Stored items:

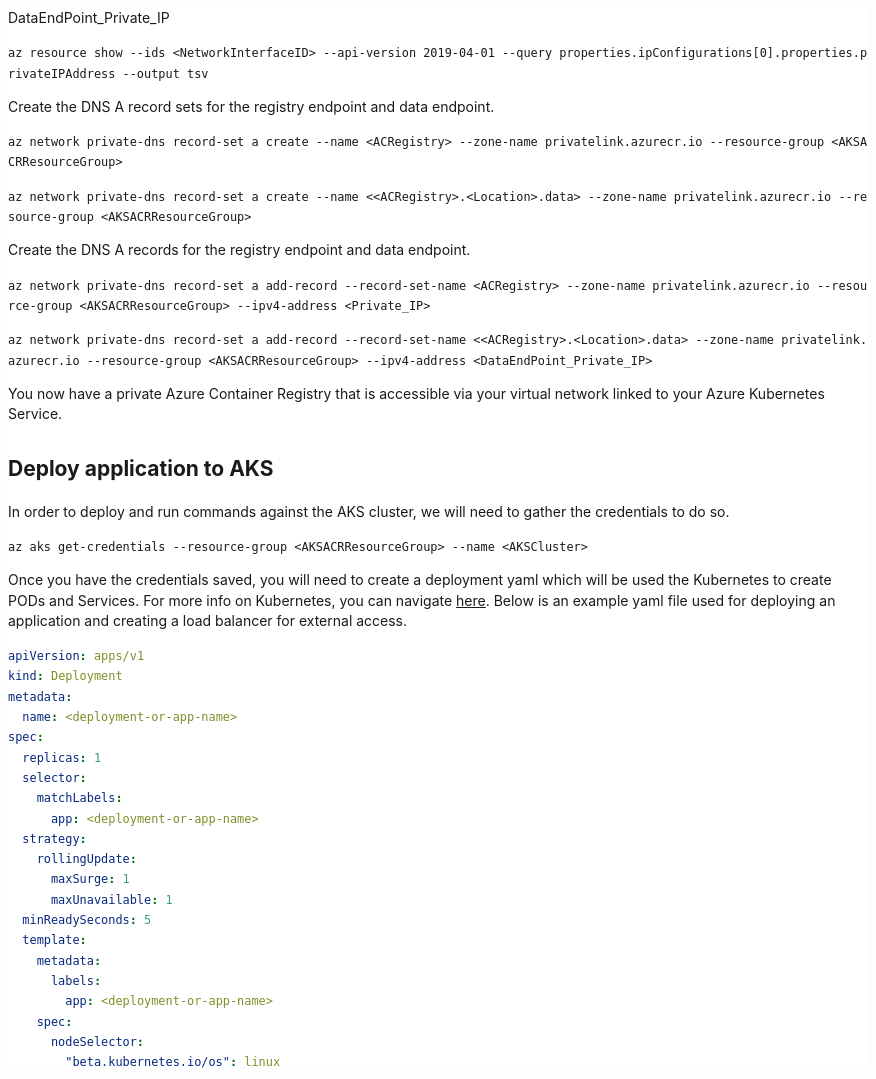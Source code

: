 DataEndPoint_Private_IP

```batch
az resource show --ids <NetworkInterfaceID> --api-version 2019-04-01 --query properties.ipConfigurations[0].properties.privateIPAddress --output tsv
```

Create the DNS A record sets for the registry endpoint and data endpoint.

```batch
az network private-dns record-set a create --name <ACRegistry> --zone-name privatelink.azurecr.io --resource-group <AKSACRResourceGroup>
```

```batch
az network private-dns record-set a create --name <<ACRegistry>.<Location>.data> --zone-name privatelink.azurecr.io --resource-group <AKSACRResourceGroup>
```

Create the DNS A records for the registry endpoint and data endpoint.

```batch
az network private-dns record-set a add-record --record-set-name <ACRegistry> --zone-name privatelink.azurecr.io --resource-group <AKSACRResourceGroup> --ipv4-address <Private_IP>
```

```batch
az network private-dns record-set a add-record --record-set-name <<ACRegistry>.<Location>.data> --zone-name privatelink.azurecr.io --resource-group <AKSACRResourceGroup> --ipv4-address <DataEndPoint_Private_IP>
```

You now have a private Azure Container Registry that is accessible via your virtual network linked to your Azure Kubernetes Service.

## Deploy application to AKS

In order to deploy and run commands against the AKS cluster, we will need to gather the credentials to do so.

```batch
az aks get-credentials --resource-group <AKSACRResourceGroup> --name <AKSCluster>
```

Once you have the credentials saved, you will need to create a deployment yaml which will be used the Kubernetes to create PODs and Services. For more info on Kubernetes, you can navigate [here](https://kubernetes.io/docs/concepts/overview/what-is-kubernetes/). Below is an example yaml file used for deploying an application and creating a load balancer for external access.

```yaml
apiVersion: apps/v1
kind: Deployment
metadata:
  name: <deployment-or-app-name>
spec:
  replicas: 1
  selector:
    matchLabels:
      app: <deployment-or-app-name>
  strategy:
    rollingUpdate:
      maxSurge: 1
      maxUnavailable: 1
  minReadySeconds: 5 
  template:
    metadata:
      labels:
        app: <deployment-or-app-name>
    spec:
      nodeSelector:
        "beta.kubernetes.io/os": linux
```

TO DO: Print the records above verbatim, minus any pictures.

TASK RESULT:
Source code

: DataEndPoint_Private_IP

```batch
az resource show --ids <NetworkInterfaceID> --api-version 2019-04-01 --query properties.ipConfigurations[0].properties.privateIPAddress --output tsv
```

Create the DNS A record sets for the registry endpoint and data endpoint.

```batch
az network private-dns record-set a create --name <ACRegistry> --zone-name privatelink.azurecr.io --resource-group <AKSACRResourceGroup>
```

```batch
az network private-dns record-set a create --name <<ACRegistry>.<Location>.data> --zone-name privatelink.azurecr.io --resource-group <AKSACRResourceGroup>
```

Create the DNS A records for the registry endpoint and data endpoint.

```batch
az network private-dns record-set a add-record --record-set-name <ACRegistry> --zone-name privatelink.azurecr.io --resource-group <AKSACRResourceGroup> --ipv4-address <Private_IP>
```

```batch
az network private-dns record-set a add-record --record-set-name <<ACRegistry>.<Location>.data> --zone-name privatelink.azurecr.io --resource-group <AKSACRResourceGroup> --ipv4-address <DataEndPoint_Private_IP>
```

You now have a private Azure Container Registry that is accessible via your virtual network linked to your Azure Kubernetes Service.

## Deploy application to AKS

In order to deploy and run commands against the AKS cluster, we will need to gather the credentials to do so.

```batch
az aks get-credentials --resource-group <AKSACRResourceGroup> --name <AKSCluster>
```

Once you have the credentials saved, you will need to create a deployment yaml which will be used the Kubernetes to create PODs and Services. For more info on Kubernetes, you can navigate [here](https://kubernetes.io/docs/concepts/overview/what-is-kubernetes/). Below is an example yaml file used for deploying an application and creating a load balancer for external access.

```yaml
apiVersion: apps/v1
kind: Deployment
metadata:
  name: <deployment-or-app-name>
spec:
  replicas: 1
  selector:
    matchLabels:
      app: <deployment-or-app-name>
  strategy:
    rollingUpdate:
      maxSurge: 1
      maxUnavailable: 1
  minReadySeconds: 5 
  template:
    metadata:
      labels:
        app: <deployment-or-app-name>
    spec:
      nodeSelector:
        "beta.kubernetes.io/os": linux
```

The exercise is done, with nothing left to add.